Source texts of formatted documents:
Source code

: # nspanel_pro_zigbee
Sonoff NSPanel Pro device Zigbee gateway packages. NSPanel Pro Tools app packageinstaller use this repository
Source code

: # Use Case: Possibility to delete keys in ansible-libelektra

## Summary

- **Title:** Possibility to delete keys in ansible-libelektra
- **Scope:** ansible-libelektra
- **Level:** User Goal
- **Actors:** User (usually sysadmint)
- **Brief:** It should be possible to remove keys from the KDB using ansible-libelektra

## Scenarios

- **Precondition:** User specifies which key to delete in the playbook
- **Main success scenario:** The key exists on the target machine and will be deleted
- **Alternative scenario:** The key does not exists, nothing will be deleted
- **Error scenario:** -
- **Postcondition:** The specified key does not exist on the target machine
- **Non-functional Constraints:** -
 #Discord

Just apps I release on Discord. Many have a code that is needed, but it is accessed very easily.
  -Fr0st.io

§ TASK DETAILS
Check the lines above for the word "User" and give the number of lines where it appears, with no other text.

§ ANSWER TO THIS EXERCISE
3